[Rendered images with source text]
----
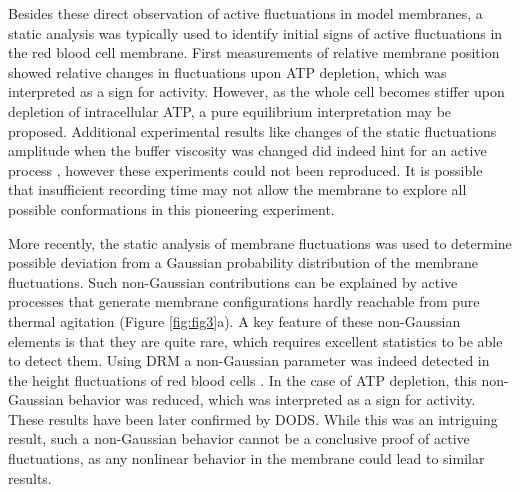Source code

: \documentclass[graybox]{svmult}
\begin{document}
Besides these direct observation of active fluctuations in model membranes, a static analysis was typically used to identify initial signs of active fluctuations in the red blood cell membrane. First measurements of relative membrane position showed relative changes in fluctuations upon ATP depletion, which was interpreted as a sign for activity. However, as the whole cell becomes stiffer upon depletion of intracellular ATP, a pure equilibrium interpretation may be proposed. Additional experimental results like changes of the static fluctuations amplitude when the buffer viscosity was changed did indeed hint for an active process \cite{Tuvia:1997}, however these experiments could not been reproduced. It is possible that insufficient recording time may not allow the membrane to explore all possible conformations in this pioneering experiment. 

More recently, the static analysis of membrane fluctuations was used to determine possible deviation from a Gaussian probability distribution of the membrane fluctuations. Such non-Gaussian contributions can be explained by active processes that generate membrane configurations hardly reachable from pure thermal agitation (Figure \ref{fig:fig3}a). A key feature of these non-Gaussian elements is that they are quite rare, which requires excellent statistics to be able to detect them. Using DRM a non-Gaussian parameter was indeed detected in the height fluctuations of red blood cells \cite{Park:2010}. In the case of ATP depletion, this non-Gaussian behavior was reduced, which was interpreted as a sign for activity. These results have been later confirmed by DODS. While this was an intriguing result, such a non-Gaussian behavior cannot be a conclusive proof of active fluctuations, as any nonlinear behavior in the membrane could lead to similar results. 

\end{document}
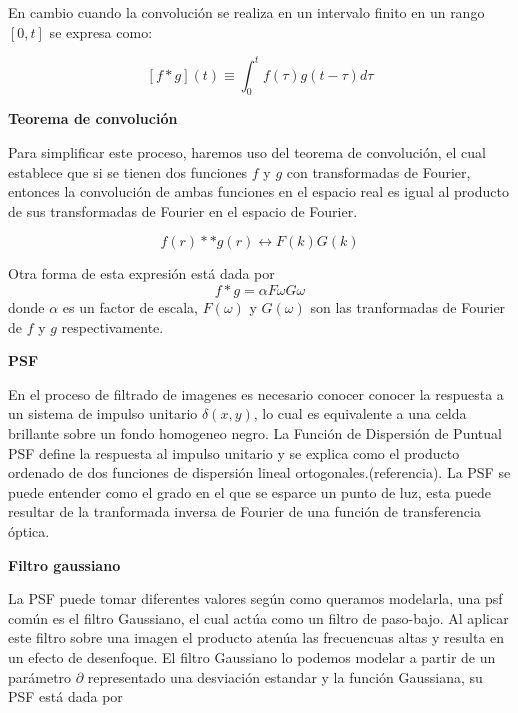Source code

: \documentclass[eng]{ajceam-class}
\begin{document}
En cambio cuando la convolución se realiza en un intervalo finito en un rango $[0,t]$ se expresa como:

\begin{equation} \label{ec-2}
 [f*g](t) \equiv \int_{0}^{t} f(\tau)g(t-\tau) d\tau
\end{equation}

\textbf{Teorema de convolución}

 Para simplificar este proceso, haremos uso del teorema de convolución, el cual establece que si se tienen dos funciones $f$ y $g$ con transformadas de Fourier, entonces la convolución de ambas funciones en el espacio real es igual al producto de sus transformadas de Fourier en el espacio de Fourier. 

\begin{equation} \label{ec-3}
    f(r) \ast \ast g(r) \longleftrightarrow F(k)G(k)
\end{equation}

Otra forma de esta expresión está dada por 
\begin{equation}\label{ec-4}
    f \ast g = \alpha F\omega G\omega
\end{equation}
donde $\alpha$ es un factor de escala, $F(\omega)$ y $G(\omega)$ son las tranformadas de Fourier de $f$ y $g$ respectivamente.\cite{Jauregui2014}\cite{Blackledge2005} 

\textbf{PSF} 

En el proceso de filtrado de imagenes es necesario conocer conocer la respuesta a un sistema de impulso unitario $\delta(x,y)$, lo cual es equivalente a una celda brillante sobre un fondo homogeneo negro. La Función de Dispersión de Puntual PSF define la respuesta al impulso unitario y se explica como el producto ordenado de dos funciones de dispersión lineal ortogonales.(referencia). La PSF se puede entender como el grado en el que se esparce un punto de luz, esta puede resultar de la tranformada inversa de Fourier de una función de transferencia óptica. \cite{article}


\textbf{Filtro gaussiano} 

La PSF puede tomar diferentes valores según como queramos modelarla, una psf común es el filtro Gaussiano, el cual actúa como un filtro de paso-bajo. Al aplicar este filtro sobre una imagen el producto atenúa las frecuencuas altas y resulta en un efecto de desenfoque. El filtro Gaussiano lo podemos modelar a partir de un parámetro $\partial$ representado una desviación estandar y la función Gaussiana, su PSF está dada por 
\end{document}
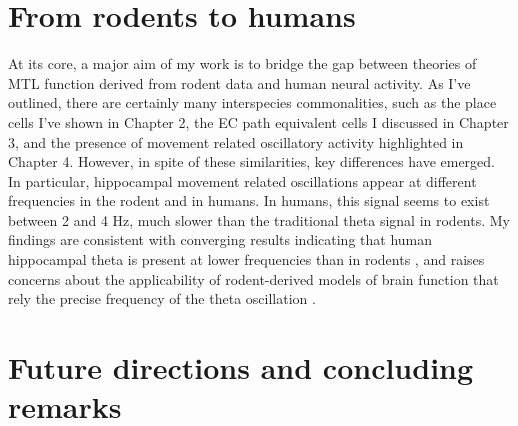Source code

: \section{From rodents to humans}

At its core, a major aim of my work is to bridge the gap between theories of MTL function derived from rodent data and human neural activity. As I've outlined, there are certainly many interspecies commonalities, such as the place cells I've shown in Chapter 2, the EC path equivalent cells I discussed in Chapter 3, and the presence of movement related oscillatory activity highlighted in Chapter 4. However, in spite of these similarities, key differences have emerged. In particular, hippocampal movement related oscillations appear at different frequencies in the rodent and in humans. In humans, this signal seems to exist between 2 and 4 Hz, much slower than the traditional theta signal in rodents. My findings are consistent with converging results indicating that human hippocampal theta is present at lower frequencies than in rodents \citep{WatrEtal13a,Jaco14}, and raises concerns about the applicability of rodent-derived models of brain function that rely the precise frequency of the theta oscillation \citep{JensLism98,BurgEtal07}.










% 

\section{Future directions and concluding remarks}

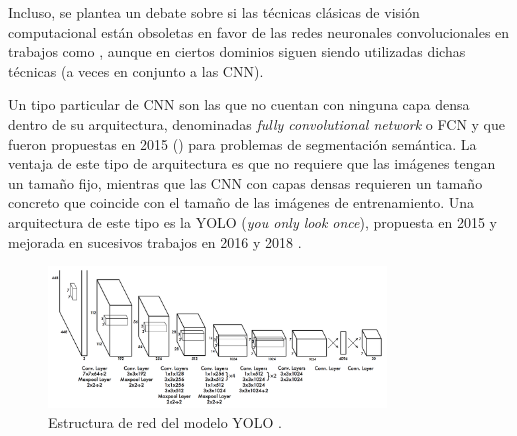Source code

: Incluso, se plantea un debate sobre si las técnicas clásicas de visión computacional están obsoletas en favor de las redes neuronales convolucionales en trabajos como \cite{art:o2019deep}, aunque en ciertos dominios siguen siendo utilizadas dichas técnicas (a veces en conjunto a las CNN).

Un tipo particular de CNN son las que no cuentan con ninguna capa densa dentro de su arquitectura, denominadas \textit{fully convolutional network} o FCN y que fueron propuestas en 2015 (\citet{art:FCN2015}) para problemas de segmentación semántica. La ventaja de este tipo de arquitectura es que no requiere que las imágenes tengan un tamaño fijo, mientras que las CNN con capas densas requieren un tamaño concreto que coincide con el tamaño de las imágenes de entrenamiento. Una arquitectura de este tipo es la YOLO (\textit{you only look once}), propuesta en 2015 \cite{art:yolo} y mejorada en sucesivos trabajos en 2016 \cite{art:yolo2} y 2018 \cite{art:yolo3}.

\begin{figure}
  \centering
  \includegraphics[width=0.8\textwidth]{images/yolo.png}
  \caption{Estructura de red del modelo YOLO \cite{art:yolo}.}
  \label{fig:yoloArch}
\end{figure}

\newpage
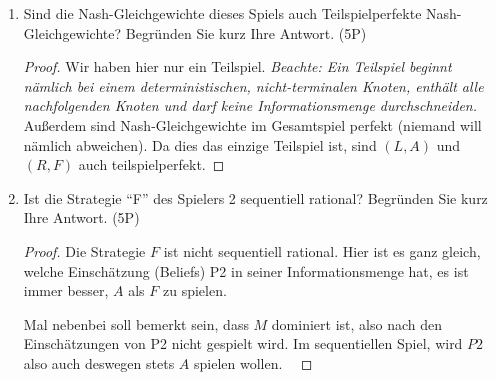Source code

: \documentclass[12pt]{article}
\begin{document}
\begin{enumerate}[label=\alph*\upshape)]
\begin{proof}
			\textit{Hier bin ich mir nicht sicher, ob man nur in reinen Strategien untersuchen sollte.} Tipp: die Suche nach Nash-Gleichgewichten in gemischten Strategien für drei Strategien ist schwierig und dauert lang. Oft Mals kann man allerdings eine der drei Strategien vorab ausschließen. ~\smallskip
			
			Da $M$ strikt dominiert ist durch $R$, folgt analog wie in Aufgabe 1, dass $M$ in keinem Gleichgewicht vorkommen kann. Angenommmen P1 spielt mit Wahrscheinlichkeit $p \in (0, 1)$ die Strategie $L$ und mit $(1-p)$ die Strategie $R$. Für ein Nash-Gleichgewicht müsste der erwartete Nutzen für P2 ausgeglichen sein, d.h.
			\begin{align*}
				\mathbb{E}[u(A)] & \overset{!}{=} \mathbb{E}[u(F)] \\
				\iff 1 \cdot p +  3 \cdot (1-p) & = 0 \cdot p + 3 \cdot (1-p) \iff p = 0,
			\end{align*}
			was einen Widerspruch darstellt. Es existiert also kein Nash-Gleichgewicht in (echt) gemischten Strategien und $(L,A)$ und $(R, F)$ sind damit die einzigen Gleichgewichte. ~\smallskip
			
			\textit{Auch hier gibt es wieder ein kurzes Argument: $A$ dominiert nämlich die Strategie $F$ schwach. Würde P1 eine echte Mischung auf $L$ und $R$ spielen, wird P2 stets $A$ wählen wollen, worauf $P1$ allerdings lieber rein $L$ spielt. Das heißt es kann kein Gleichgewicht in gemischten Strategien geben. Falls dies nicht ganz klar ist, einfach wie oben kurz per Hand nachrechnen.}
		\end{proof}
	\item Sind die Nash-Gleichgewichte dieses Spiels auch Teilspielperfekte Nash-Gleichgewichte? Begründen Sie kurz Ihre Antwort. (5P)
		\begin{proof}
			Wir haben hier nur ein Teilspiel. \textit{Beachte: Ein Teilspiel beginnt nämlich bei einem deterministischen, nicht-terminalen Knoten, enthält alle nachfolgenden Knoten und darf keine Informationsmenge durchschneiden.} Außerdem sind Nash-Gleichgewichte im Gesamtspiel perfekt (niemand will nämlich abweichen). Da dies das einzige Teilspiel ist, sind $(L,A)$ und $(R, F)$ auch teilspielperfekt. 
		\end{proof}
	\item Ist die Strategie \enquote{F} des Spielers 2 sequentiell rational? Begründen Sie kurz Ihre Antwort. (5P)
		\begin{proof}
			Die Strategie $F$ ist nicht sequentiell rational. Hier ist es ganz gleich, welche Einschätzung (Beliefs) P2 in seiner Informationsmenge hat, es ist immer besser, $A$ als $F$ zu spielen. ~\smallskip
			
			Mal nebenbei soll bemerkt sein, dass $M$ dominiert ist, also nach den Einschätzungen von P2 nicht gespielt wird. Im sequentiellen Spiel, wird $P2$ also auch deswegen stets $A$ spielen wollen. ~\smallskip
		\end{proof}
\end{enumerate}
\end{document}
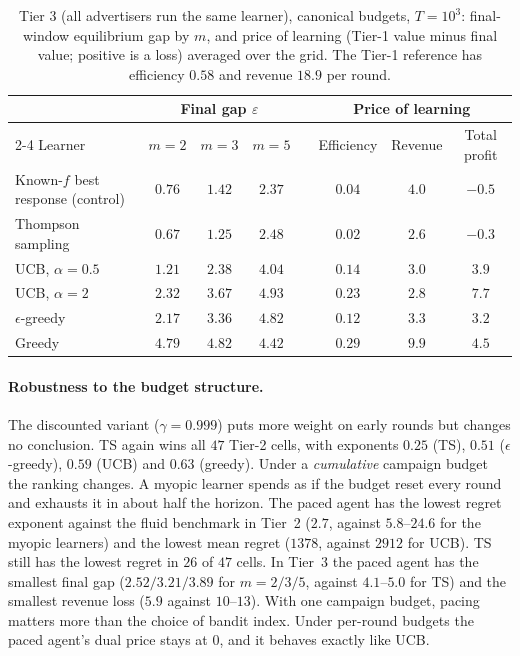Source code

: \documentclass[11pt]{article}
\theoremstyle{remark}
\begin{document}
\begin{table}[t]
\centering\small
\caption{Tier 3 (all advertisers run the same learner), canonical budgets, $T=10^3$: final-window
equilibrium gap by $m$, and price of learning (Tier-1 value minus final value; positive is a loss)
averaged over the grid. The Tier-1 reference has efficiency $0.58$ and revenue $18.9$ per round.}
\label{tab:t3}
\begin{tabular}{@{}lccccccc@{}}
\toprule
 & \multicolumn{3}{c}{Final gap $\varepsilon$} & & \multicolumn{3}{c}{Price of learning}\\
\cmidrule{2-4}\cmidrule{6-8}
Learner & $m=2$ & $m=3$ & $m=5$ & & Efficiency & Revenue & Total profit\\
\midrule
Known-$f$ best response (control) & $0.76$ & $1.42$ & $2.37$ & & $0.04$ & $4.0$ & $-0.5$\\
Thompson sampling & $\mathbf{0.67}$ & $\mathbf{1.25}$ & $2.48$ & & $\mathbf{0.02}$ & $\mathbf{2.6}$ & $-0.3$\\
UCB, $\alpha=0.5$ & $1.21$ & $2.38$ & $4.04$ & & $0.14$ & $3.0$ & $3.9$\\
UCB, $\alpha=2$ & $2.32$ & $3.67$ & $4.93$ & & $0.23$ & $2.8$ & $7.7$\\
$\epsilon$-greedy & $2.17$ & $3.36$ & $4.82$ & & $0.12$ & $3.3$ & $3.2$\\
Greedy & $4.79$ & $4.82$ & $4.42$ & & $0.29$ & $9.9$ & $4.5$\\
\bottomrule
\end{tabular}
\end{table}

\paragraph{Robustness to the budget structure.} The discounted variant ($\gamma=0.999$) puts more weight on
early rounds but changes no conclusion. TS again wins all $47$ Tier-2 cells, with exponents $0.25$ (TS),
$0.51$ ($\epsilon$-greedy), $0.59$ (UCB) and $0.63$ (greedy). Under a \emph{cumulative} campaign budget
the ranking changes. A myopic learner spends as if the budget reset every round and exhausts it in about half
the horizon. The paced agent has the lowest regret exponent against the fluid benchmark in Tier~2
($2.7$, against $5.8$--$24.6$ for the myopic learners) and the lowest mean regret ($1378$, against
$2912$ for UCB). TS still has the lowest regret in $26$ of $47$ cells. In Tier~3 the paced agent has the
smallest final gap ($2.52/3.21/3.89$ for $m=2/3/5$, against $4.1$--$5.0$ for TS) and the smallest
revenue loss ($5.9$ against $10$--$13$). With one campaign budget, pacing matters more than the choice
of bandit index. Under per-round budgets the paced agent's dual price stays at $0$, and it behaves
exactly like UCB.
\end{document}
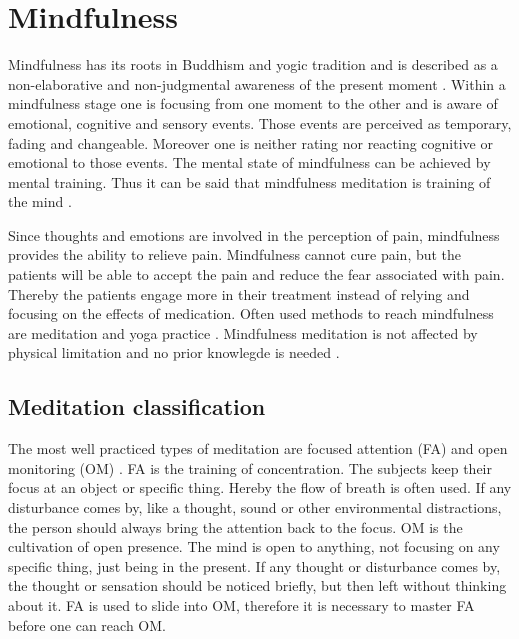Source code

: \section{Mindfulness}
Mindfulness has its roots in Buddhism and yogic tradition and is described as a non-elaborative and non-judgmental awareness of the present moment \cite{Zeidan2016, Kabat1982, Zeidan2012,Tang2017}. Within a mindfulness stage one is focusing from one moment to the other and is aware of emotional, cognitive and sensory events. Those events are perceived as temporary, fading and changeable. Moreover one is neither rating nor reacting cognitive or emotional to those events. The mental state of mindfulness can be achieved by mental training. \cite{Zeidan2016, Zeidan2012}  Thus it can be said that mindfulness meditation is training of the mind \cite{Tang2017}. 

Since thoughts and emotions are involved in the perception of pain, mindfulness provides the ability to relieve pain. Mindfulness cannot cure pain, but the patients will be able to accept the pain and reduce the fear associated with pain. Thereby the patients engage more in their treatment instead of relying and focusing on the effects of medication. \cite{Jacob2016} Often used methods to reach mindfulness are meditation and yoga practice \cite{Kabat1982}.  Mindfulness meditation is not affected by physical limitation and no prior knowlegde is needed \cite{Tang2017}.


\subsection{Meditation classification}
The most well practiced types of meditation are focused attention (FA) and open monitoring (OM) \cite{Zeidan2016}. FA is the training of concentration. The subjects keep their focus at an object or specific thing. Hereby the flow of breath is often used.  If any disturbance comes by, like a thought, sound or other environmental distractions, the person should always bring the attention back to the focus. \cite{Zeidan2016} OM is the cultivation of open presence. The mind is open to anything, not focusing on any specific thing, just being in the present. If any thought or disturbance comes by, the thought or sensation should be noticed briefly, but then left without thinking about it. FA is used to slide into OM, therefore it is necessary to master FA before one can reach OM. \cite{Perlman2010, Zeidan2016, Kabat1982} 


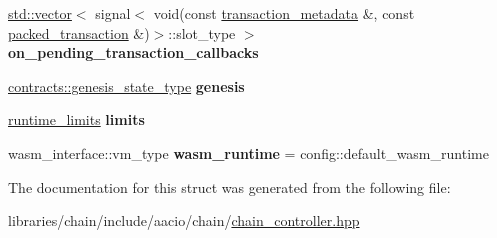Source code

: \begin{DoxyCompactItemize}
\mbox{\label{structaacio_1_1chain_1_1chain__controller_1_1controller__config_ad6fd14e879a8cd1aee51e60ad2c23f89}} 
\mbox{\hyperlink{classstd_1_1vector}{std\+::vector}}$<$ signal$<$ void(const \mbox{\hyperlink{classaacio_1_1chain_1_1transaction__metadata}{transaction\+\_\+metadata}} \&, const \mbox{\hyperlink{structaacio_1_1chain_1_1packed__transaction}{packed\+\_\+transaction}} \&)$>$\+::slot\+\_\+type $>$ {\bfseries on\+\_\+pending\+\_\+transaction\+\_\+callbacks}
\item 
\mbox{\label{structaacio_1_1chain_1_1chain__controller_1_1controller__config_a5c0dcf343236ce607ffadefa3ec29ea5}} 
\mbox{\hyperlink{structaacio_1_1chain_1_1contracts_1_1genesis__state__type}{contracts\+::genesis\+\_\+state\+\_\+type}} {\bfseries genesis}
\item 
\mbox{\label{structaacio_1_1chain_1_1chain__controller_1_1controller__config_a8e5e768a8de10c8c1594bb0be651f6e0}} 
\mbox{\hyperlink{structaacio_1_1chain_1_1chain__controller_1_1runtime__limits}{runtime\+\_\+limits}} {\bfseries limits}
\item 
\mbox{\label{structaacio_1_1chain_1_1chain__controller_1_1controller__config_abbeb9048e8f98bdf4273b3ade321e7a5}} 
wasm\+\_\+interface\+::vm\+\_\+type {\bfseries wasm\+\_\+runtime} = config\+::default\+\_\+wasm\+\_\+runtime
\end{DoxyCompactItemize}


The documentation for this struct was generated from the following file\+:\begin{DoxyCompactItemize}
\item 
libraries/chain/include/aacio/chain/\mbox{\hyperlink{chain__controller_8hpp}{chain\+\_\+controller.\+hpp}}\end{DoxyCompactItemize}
----
Where a line in the entries holds "campaign", copy that line.

● RESPONSE AREA:
$0.51$ ($\epsilon$-greedy), $0.59$ (UCB) and $0.63$ (greedy). Under a \emph{cumulative} campaign budget
revenue loss ($5.9$ against $10$--$13$). With one campaign budget, pacing matters more than the choice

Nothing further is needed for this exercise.